**Dataset**
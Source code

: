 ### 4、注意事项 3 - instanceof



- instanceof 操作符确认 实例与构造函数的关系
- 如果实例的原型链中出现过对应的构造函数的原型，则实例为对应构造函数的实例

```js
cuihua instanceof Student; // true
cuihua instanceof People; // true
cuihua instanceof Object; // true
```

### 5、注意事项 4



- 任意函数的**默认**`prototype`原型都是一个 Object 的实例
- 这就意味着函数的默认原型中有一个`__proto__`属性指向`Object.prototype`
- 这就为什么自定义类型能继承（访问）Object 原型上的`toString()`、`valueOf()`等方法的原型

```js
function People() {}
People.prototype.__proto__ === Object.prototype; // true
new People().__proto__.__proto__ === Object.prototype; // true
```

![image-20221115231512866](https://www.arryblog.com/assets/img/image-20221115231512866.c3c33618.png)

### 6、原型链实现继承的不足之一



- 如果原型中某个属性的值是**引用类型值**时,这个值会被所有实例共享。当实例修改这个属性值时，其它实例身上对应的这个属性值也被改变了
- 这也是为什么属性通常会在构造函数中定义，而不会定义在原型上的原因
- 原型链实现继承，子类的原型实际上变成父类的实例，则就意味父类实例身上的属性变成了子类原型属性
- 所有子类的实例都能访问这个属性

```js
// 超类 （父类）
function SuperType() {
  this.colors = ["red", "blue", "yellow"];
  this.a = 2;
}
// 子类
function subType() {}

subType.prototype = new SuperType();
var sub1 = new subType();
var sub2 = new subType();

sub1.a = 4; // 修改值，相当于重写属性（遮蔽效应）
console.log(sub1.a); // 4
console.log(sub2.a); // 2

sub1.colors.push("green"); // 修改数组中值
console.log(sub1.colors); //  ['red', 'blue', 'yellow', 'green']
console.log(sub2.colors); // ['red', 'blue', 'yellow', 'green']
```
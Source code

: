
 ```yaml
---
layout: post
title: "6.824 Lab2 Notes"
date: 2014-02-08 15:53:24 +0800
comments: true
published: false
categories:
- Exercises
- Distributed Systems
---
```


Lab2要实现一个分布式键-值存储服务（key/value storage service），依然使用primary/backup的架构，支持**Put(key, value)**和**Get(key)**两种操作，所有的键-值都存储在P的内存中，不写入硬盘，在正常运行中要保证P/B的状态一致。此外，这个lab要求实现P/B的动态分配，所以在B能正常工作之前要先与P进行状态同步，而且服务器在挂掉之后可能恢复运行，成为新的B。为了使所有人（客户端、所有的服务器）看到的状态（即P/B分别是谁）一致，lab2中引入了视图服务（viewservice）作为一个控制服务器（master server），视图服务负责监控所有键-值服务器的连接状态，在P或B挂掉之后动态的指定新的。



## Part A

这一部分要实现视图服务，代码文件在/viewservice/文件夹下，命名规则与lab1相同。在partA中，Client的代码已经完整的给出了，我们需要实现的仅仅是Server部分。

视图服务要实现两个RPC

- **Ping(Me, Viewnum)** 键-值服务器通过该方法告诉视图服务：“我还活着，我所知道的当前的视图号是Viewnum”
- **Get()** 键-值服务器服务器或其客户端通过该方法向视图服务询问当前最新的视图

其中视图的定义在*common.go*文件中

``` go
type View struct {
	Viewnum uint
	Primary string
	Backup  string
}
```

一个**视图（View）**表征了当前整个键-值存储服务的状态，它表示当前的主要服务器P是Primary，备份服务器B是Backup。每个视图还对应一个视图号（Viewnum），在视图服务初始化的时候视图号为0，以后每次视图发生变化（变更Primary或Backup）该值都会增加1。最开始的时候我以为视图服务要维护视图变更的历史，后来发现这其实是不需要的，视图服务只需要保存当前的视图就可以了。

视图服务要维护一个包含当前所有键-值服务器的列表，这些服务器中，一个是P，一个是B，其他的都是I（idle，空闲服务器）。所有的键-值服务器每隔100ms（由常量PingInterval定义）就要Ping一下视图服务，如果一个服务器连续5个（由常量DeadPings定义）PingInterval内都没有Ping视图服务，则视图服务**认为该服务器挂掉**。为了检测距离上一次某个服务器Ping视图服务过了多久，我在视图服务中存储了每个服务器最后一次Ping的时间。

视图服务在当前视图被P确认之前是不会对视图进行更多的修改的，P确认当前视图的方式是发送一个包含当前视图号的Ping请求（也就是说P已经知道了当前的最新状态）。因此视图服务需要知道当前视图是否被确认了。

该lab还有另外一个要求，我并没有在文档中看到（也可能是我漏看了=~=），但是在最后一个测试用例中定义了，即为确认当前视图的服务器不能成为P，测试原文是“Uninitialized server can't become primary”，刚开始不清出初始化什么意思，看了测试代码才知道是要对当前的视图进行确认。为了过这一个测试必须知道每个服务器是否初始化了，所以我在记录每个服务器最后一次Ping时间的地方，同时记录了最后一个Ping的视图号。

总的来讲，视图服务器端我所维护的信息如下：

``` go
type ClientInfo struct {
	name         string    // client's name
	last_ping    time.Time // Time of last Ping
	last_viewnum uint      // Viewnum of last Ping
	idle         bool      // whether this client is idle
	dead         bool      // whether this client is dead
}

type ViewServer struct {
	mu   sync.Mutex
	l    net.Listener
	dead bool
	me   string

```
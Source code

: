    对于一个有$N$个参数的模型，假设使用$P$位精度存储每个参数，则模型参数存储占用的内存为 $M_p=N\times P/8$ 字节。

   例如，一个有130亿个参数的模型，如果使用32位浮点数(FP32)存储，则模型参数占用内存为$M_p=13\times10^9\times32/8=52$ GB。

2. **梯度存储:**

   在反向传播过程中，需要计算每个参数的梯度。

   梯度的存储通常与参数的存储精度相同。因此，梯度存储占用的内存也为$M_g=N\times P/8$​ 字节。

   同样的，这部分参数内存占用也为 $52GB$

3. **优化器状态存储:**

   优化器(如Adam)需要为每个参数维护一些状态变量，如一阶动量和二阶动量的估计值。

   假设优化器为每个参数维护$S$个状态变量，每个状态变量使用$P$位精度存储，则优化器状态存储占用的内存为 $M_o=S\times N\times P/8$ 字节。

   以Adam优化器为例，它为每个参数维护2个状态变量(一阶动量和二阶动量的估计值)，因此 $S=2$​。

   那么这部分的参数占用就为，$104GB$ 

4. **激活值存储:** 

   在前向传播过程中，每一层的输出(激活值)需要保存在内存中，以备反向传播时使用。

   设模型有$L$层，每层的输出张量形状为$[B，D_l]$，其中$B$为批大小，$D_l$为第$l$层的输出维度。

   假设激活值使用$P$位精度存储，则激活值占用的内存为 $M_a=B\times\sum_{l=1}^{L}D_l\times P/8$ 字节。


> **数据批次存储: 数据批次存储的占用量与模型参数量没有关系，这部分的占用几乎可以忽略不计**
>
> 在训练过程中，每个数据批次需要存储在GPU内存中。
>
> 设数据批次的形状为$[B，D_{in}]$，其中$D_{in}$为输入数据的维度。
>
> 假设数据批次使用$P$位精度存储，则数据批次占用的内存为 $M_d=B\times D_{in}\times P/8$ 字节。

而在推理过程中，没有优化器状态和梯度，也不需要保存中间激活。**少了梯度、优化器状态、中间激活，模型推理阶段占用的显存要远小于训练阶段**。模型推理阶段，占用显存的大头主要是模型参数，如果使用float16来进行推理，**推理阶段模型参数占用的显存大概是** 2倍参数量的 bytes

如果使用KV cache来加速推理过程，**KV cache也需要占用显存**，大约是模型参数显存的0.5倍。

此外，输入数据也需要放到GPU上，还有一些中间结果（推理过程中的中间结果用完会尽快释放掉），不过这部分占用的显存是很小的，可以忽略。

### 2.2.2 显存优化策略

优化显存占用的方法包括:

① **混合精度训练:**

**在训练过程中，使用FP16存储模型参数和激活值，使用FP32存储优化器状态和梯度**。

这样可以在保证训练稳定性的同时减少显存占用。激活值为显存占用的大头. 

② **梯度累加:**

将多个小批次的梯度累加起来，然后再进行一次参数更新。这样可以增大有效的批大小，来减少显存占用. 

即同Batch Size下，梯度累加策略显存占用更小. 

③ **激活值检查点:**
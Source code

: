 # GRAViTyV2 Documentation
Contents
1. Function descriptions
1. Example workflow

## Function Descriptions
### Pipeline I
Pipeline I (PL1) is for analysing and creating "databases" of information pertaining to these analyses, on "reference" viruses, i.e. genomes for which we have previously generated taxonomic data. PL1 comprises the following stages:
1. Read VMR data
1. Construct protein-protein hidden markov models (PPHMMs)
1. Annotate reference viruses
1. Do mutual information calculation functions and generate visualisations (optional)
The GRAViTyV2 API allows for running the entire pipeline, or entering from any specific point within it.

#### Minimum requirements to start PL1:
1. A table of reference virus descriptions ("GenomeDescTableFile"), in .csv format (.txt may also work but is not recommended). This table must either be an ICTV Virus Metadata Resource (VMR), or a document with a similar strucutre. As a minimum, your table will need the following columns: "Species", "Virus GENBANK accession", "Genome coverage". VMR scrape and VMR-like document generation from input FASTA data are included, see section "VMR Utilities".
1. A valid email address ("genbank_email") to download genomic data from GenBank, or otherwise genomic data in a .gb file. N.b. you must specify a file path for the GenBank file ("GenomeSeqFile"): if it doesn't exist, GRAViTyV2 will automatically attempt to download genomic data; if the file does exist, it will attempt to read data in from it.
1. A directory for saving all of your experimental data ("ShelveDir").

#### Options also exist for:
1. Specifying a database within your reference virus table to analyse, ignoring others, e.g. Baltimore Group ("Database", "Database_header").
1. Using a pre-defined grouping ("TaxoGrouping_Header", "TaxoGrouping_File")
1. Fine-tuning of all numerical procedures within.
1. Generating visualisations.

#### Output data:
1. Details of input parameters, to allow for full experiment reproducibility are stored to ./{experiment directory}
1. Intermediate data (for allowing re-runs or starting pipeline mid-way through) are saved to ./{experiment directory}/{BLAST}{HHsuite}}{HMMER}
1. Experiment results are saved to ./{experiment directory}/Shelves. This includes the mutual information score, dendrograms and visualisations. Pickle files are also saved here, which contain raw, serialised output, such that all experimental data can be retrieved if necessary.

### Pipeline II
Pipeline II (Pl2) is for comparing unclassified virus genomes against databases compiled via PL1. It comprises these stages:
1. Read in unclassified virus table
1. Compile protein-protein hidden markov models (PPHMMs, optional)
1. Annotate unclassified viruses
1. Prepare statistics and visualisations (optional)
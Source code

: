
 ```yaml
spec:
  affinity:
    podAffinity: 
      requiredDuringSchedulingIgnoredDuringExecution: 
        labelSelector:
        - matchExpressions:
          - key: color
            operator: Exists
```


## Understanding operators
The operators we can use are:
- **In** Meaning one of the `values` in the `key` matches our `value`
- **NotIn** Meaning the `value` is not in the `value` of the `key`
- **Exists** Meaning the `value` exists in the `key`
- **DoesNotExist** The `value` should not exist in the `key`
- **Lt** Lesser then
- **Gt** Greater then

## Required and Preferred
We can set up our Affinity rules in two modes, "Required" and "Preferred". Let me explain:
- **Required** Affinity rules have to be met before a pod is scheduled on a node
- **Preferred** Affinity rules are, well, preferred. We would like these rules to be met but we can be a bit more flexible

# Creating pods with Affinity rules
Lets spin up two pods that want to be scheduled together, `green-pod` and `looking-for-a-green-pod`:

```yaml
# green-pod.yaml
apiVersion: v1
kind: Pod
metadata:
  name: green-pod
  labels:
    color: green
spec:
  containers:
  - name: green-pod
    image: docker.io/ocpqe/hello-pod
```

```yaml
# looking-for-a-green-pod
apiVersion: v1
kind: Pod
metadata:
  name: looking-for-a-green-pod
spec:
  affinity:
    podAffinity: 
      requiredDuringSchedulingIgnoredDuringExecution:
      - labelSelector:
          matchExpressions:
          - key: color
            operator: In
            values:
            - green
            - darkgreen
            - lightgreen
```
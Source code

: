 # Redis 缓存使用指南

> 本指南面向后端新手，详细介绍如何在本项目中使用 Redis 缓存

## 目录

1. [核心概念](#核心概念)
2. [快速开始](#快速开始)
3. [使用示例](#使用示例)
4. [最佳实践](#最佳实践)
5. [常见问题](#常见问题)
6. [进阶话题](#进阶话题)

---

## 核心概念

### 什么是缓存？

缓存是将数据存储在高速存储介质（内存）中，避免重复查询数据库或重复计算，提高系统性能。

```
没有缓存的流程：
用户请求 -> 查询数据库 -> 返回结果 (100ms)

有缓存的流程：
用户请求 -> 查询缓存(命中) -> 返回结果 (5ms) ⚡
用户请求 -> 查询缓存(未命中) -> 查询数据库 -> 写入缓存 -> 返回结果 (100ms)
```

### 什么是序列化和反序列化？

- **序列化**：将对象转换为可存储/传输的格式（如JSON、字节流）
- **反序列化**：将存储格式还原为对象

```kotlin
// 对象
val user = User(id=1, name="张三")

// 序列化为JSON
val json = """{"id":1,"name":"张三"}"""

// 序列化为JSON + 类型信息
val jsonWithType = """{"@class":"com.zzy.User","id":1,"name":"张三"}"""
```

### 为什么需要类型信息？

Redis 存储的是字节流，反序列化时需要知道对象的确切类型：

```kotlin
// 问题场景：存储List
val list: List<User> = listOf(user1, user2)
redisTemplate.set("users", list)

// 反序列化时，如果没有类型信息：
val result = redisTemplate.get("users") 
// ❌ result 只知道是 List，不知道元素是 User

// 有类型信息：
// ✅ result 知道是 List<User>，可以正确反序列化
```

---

**What the task asks**
Which lines in the records above include the word "that"? Copy them out.

**Exercise output**
1. Experiment results are saved to ./{experiment directory}/Shelves. This includes the mutual information score, dendrograms and visualisations. Pickle files are also saved here, which contain raw, serialised output, such that all experimental data can be retrieved if necessary.
Lets spin up two pods that want to be scheduled together, `green-pod` and `looking-for-a-green-pod`:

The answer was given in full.